Connaissez-vous cette rue cachée, entièrement conçue comme un chef d’œuvre architectural ?
Dans le quartier d’Auteuil, dans le 16e arrondissement, une petite impasse impressionne par son architecture insolite. Bordée de bâtiments géométriques, entre formes cubiques et cylindriques, terrasses en gradins et éléments architecturaux étonnants, elle est un véritable manifeste de l’architecture moderne. On vous présente ce chef-d’œuvre signé Robert Mallet-Stevens et inauguré en 1927, qui ne cesse […]

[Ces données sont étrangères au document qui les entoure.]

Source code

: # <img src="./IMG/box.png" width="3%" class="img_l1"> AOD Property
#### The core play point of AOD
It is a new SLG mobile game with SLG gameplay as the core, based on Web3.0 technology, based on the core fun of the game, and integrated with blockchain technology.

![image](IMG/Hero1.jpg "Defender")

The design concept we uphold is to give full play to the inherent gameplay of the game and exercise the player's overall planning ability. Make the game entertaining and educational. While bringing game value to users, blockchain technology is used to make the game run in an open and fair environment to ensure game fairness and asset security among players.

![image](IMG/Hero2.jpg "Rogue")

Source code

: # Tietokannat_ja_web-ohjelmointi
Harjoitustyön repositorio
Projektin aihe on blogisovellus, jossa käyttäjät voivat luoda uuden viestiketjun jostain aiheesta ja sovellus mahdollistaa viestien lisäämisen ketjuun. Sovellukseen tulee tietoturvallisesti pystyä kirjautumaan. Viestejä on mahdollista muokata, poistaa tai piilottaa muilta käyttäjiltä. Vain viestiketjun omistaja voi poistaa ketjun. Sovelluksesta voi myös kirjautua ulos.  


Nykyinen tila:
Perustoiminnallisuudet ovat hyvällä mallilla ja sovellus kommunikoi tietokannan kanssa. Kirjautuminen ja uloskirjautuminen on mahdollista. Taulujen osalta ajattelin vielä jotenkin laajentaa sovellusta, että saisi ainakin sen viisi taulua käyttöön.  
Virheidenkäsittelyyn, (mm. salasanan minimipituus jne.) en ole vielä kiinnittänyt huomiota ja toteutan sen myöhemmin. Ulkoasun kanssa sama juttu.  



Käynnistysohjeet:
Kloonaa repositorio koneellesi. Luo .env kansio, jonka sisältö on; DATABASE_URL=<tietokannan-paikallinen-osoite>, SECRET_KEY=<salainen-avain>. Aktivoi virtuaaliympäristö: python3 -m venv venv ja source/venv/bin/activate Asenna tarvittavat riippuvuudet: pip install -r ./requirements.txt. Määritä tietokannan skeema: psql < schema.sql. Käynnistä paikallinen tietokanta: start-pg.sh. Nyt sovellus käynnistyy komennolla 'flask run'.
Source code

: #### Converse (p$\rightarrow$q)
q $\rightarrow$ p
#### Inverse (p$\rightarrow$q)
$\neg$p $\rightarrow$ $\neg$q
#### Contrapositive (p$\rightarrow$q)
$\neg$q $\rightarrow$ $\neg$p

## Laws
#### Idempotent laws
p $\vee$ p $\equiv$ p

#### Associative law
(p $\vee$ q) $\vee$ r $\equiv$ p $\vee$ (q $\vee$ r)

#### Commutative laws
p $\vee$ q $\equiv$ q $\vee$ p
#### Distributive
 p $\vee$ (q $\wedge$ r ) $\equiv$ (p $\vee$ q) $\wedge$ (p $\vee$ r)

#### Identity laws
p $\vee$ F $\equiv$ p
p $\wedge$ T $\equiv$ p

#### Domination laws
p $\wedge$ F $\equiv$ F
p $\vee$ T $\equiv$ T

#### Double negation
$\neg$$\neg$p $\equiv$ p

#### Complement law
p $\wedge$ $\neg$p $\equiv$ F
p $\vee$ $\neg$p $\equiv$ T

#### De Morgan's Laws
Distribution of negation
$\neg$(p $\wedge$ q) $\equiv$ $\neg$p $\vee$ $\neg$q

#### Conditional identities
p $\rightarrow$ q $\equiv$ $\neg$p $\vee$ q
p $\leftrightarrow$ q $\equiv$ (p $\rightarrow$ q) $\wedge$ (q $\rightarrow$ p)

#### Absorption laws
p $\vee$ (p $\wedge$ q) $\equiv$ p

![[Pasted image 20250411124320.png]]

Dans le quartier d’Auteuil, dans le 16e arrondissement, une petite impasse impressionne par son architecture insolite. Bordée de bâtiments géométriques, entre formes cubiques et cylindriques, terrasses en gradins et éléments architecturaux étonnants, elle est un véritable manifeste de l’architecture moderne. On vous présente ce chef-d’œuvre signé Robert Mallet-Stevens et inauguré en 1927, qui ne cesse de fasciner les amateurs d’urbanisme (et d’art !)
Une ambition : une rue entière pensée comme un ensemble architectural novateur

@getsould sur Instagram
Le projet naît en 1924, lorsqu’un certain Daniel Dreyfus, banquier et héritier d’une famille de riches commerçants, confie à Robert Mallet-Stevens l’aménagement de son terrain de 3 827m² près de son hôtel particulier à Paris. Ayant déjà fait appel à l’architecte pour la rénovation d’un hôtel à Trouville, Daniel Dreyfus souhaite cette fois-ci la construction de tout un ensemble immobilier dans une impasse. Un projet de taille pour Mallet-Stevens, qui s’offre par la même occasion un véritable terrain de jeu expérimental. À l’époque, l’architecte a 40 ans et s’est déjà fait un nom en tant que designer de mobilier et décorateur de cinéma (notamment pour Jean Renoir). Mais c’est surtout deux ans plus tôt, lors de l’Exposition internationale des Arts décoratifs de 1925 qu’il se démarque pour ses pavillons au style moderne tranché et novateur.
Voir cette publication sur Instagram
Une publication partagée par Diego Alejandro (@diego_alejandro_am)
Sur la voie, l’architecte déploie un projet unique en son genre, basé sur le modèle des villas parisiennes : un complexe homogène, où les volumes semblent s’empiler dans un jeu géométrique créant un style “paquebot”. Pour cette œuvre ambitieuse inaugurée en juillet 1927, l’architecte s’entoure de grands noms de la création moderne : le maître verrier Louis Barillet, la designer Charlotte Perriand, ou encore le ferronnier Jean Prouvé. L’objectif ? donner naissance à une rue entièrement vouée à l’habitation, pensée comme un refuge silencieux, lumineux et résolument moderne. Au total, 5 hôtels particuliers et une maison de gardien sont construits.
« Aucun commerce n’y est autorisé. Elle est exclusivement réservée à l’habitation, au repos ; on doit y trouver un calme réel, loin du mouvement et de bruit, et son aspect même, par sa structure générale, doit évoquer la placidité sans tristesse ? Une rue peut être gaie, joyeuse même, tout en étant reposante. »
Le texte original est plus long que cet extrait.